Go through the data and retrieve each line that includes the string "影响说明".

────

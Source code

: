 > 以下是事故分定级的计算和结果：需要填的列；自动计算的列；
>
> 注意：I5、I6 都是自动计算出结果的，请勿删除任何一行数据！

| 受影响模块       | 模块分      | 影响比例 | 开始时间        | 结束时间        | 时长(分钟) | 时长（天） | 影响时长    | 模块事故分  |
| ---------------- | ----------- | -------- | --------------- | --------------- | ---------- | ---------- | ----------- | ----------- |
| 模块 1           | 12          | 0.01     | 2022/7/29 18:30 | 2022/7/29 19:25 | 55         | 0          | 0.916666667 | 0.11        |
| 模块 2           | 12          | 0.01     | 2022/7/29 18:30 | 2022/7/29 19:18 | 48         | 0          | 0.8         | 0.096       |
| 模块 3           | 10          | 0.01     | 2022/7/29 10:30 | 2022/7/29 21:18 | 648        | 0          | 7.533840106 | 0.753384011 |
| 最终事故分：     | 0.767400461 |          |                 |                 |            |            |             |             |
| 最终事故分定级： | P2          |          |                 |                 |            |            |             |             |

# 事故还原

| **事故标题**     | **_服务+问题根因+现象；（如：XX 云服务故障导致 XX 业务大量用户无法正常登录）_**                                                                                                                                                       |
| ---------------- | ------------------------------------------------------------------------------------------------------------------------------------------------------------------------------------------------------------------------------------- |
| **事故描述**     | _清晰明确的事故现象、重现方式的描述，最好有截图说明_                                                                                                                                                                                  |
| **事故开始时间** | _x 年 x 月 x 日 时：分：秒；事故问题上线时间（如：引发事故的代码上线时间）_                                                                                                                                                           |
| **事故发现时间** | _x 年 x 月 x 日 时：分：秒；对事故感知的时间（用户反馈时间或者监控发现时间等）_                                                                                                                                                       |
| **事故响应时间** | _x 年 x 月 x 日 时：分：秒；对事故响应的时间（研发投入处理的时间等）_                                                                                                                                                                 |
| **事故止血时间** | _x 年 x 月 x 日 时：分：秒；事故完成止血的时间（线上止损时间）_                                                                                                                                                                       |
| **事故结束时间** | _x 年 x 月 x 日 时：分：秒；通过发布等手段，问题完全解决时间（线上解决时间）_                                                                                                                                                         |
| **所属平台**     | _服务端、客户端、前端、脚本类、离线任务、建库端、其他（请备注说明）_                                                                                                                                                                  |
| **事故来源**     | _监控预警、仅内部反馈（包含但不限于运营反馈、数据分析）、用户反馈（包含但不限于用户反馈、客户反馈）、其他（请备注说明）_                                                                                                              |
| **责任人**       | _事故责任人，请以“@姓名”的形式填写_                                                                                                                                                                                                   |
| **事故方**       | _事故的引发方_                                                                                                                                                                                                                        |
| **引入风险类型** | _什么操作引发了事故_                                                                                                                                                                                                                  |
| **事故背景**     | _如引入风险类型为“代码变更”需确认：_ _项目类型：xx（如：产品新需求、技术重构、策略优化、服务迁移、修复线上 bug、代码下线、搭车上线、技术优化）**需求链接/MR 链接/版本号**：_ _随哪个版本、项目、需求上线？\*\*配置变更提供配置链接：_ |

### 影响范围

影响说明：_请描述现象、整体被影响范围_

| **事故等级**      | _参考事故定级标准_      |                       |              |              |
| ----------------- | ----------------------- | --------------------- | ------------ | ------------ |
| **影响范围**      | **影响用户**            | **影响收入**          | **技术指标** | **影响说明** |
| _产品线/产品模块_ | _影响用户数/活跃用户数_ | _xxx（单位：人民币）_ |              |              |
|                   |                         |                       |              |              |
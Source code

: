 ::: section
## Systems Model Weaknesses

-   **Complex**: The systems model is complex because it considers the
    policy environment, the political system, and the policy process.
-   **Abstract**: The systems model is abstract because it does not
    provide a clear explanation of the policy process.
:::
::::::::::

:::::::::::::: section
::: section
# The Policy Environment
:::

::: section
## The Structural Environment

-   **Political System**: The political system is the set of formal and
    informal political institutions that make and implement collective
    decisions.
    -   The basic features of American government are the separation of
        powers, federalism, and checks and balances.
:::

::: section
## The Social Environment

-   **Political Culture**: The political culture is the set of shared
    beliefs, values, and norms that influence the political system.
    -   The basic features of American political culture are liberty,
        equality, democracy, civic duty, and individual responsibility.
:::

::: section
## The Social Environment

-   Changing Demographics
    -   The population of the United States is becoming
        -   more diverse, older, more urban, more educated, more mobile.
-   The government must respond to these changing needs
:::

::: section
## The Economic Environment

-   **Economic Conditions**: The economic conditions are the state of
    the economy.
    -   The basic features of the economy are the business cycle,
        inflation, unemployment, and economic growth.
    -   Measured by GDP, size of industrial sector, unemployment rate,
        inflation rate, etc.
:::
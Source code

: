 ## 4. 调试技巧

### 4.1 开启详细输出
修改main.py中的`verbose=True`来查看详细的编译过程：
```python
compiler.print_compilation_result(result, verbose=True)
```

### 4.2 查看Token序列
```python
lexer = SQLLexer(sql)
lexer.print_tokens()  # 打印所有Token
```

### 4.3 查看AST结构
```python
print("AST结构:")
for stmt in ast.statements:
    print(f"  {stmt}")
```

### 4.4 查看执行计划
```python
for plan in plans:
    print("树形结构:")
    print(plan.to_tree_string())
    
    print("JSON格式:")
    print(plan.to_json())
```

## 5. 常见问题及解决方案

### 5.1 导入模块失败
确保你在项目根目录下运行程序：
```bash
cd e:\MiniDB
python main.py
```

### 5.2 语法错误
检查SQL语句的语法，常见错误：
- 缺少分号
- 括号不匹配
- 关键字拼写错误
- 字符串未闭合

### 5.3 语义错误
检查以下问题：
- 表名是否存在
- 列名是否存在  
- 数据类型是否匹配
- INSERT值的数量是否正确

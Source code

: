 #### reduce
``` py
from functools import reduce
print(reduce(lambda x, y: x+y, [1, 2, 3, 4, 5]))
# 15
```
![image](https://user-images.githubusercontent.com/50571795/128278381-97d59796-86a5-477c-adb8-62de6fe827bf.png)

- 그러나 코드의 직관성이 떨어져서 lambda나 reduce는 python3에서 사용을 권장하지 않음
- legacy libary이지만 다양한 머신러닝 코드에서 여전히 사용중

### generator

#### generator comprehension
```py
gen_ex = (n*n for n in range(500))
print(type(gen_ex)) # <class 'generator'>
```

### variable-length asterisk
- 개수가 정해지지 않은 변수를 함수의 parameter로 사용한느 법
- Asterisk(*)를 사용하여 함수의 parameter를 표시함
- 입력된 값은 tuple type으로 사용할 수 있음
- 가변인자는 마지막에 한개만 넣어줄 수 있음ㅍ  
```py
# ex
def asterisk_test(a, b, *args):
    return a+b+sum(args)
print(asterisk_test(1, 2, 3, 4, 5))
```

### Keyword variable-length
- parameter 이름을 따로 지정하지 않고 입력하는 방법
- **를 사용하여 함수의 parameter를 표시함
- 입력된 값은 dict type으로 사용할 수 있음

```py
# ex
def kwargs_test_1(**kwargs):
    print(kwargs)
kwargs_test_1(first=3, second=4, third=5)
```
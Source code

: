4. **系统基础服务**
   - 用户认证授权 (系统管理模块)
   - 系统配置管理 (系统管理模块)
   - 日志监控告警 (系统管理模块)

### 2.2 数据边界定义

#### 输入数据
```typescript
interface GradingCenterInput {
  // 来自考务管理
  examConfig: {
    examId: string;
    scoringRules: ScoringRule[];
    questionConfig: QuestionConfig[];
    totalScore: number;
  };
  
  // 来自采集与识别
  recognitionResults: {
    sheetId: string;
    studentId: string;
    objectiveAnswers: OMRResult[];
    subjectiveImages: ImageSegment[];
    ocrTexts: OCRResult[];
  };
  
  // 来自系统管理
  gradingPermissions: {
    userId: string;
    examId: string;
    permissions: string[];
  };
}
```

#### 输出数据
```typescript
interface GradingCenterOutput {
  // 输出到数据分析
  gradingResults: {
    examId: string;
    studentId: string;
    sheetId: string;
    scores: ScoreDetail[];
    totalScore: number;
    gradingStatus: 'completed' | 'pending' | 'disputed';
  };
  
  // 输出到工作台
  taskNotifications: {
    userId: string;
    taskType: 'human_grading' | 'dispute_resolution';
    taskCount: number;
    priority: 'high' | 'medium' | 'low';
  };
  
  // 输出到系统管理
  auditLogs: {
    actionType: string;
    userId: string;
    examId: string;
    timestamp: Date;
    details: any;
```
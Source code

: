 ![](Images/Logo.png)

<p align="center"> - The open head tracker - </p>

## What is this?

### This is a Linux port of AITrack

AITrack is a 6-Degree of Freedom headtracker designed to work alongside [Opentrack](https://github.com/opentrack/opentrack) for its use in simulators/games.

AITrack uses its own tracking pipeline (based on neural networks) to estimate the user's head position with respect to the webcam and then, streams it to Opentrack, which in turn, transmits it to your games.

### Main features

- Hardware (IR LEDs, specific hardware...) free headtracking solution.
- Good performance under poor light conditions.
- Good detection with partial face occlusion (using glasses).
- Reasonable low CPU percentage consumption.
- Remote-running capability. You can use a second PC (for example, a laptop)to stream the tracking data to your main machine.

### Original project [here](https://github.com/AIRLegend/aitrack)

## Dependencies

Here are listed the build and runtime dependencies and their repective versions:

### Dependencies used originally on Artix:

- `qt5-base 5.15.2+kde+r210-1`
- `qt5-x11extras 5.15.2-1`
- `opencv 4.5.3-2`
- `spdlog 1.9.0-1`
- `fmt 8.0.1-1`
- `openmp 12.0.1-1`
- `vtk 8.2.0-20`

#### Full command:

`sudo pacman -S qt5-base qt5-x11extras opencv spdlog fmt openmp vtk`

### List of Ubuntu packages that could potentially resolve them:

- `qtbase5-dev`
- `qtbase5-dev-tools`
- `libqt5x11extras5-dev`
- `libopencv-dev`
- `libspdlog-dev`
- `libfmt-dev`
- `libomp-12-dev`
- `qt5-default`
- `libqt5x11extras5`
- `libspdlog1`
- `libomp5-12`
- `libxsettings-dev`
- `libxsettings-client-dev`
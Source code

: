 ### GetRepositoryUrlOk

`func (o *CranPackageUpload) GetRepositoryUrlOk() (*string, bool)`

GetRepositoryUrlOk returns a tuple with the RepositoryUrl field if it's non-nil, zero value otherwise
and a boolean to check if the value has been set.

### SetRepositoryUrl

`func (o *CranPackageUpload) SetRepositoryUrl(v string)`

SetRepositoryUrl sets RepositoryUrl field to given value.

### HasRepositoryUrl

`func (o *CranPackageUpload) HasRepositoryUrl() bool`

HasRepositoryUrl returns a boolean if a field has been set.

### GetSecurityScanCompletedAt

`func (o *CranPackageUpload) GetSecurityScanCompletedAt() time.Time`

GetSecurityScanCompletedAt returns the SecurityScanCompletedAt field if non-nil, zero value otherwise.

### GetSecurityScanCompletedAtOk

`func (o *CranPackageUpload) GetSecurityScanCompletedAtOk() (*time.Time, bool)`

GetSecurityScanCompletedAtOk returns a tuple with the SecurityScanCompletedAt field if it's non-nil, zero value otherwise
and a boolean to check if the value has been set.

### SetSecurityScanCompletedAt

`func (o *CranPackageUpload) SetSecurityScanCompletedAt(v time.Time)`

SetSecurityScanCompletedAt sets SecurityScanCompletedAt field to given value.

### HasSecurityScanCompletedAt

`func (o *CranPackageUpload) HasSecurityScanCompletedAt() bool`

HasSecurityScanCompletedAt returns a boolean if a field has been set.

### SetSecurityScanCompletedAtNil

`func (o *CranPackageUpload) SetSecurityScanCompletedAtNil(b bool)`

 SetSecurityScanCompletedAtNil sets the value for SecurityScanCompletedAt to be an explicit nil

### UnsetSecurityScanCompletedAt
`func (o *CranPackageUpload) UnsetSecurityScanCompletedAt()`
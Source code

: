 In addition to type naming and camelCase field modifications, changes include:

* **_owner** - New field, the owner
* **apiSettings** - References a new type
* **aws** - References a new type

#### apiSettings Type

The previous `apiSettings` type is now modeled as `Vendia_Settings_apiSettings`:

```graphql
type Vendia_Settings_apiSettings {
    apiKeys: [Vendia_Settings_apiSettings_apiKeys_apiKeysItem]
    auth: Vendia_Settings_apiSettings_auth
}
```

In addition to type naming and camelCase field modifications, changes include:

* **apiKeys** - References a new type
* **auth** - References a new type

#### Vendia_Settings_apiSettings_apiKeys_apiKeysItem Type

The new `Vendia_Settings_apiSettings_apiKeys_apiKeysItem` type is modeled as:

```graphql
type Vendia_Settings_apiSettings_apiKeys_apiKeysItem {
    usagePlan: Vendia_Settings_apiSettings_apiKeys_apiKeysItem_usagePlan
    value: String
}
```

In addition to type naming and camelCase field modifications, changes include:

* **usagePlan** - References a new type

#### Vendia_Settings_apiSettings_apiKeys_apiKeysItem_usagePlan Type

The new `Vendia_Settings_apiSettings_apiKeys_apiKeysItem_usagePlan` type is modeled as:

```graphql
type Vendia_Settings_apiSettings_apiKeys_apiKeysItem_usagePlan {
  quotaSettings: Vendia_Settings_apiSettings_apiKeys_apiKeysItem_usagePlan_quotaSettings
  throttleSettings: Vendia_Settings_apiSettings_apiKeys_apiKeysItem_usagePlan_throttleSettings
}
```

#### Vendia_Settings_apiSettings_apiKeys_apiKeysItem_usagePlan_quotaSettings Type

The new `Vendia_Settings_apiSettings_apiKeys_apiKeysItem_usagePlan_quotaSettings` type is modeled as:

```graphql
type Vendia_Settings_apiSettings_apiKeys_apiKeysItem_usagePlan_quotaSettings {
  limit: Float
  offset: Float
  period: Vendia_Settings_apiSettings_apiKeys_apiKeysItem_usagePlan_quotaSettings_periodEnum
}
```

────

● **Solution to this exercise**:
影响说明：_请描述现象、整体被影响范围_
| **影响范围**      | **影响用户**            | **影响收入**          | **技术指标** | **影响说明** |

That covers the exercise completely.